### RECORDS FOR THIS EXERCISE:
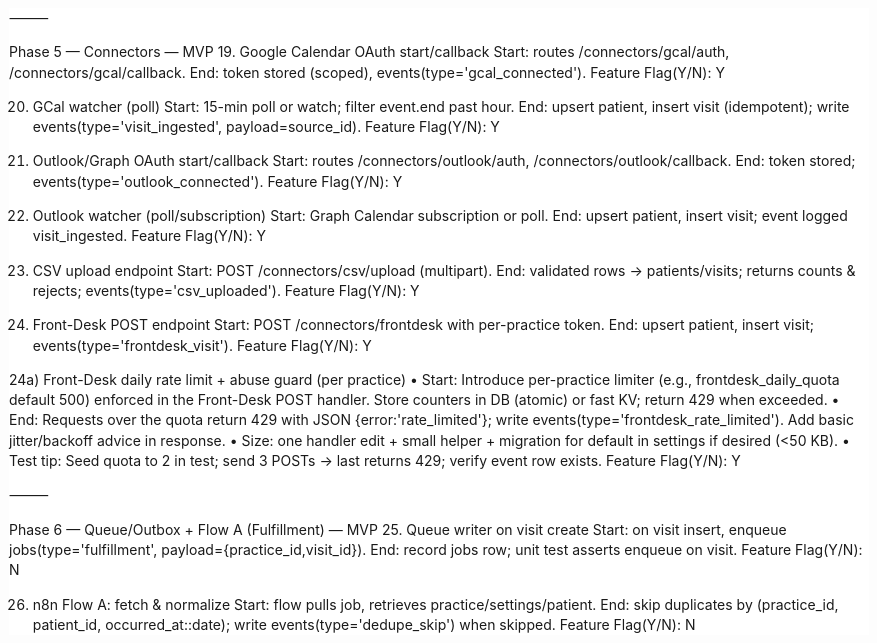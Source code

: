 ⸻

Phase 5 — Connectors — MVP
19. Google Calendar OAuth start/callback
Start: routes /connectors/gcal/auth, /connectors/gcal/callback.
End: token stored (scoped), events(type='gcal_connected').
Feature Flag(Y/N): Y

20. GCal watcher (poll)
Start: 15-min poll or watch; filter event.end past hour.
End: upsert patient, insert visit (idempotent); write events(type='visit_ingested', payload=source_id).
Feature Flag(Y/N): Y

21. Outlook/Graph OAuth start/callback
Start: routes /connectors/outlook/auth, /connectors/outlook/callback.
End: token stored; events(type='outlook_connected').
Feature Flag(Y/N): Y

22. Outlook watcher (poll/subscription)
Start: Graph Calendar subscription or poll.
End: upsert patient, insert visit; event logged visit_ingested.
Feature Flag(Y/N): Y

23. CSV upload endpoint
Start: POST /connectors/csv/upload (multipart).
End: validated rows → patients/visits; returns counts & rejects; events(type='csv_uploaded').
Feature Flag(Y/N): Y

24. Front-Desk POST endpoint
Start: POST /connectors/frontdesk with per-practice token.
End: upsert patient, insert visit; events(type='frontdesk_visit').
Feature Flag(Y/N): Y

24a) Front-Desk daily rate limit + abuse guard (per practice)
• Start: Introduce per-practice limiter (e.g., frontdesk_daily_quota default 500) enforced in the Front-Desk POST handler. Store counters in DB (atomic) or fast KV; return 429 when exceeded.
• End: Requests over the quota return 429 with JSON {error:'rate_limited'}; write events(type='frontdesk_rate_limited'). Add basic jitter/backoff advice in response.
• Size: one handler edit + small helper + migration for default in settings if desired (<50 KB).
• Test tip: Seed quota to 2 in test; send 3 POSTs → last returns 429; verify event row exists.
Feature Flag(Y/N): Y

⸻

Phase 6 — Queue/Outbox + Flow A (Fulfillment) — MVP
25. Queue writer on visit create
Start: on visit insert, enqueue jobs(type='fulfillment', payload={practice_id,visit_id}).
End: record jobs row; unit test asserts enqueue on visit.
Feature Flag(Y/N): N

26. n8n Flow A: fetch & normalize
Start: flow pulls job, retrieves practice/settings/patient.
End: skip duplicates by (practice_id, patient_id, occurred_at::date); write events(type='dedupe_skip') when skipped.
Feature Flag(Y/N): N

--

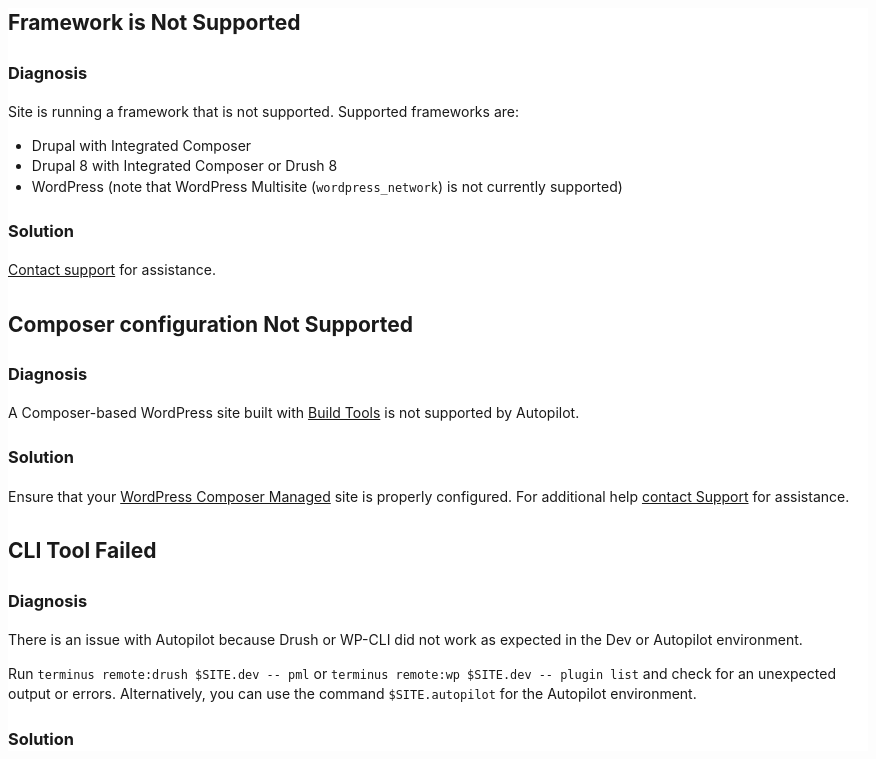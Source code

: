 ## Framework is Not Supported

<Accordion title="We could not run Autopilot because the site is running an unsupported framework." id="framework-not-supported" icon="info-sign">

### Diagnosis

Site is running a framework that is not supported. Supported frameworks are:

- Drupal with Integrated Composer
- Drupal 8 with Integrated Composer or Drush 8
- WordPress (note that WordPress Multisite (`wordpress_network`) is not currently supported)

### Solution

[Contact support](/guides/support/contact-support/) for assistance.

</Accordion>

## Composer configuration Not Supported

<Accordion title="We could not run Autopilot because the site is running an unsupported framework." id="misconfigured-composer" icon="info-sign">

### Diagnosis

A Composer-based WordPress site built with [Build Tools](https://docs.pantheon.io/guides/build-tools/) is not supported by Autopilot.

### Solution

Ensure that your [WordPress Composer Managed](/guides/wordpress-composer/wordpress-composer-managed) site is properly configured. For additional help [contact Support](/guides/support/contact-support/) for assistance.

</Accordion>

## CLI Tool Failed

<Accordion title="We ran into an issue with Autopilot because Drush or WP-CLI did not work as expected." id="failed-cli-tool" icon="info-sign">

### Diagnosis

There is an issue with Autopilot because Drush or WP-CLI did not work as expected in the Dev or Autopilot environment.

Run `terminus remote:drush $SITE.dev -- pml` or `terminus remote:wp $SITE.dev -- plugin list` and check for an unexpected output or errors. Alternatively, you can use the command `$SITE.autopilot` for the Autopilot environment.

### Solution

### EXERCISE DESCRIPTION:
Of the entries above, repeat exactly the lines between the line with "desired (<50 KB)." and the line with "Start: on visit", inclusive, and no others.

### WRITTEN SOLUTION:
• Size: one handler edit + small helper + migration for default in settings if desired (<50 KB).
• Test tip: Seed quota to 2 in test; send 3 POSTs → last returns 429; verify event row exists.
Feature Flag(Y/N): Y

⸻

Phase 6 — Queue/Outbox + Flow A (Fulfillment) — MVP
25. Queue writer on visit create
Start: on visit insert, enqueue jobs(type='fulfillment', payload={practice_id,visit_id}).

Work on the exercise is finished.